Founded on 11 April 1992, Cuniburo only reached the Segunda Categoría in 2008, where they narrowly missed out promotion in the final rounds.

After not competing in the 2021 season due to the COVID-19 pandemic, Cuniburo returned to an active status for the 2022 season, with a new board and with a new manager being Argentine Germán Corengia. In that year, they won the Segunda Categoría and achieved promotion to the Serie B for the first time ever.
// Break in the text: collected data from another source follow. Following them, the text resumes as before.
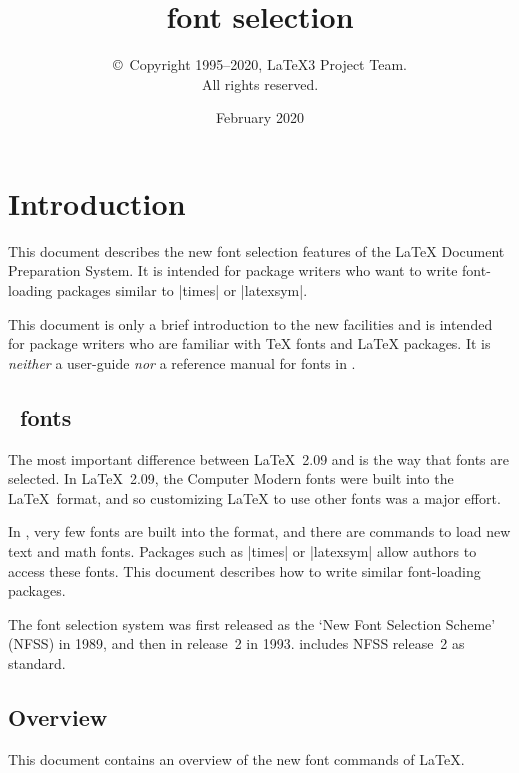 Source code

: \documentclass{ltxguide}[1995/11/28]
\title{\LaTeXe{} font selection}
\author{\copyright~Copyright 1995--2020, \LaTeX3 Project Team.\\
   All rights reserved.}
\date{February 2020}
\begin{document}
\maketitle

\tableofcontents

\section{Introduction}

This document describes the new font selection features of the \LaTeX{}
Document Preparation System.  It is intended for package writers who
want to write font-loading packages similar to |times| or |latexsym|.

This document is only a brief introduction to the new facilities and is
intended for package writers who are familiar with \TeX{} fonts and
\LaTeX{} packages.  It is \emph{neither} a user-guide \emph{nor} a
reference manual for fonts in \LaTeXe.

\subsection{\LaTeXe~fonts}

The most important difference between \LaTeX~2.09 and \LaTeXe{} is the
way that fonts are selected.  In \LaTeX~2.09, the Computer Modern fonts
were built into the \LaTeX~format, and so customizing \LaTeX{} to use
other fonts was a major effort.

In \LaTeXe, very few fonts are built into the format, and there are
commands to load new text and math fonts.  Packages such as |times| or
|latexsym| allow authors to access these fonts.  This document describes
how to write similar font-loading packages.

The \LaTeXe{} font selection system was first released as the `New Font
Selection Scheme' (NFSS) in 1989, and then in release~2 in 1993.
\LaTeXe{} includes NFSS release~2 as standard.

\subsection{Overview}

This document contains an overview of the new font commands of \LaTeX.
\end{document}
Cuniburo finished the 2023 Serie B in the third place, only three points behind Imbabura. On 13 October 2024, the club achieved a first-ever promotion to the Serie A after a 2–0 win over San Antonio, and lifted the trophy three days later, after a 5–2 routing of 9 de Octubre.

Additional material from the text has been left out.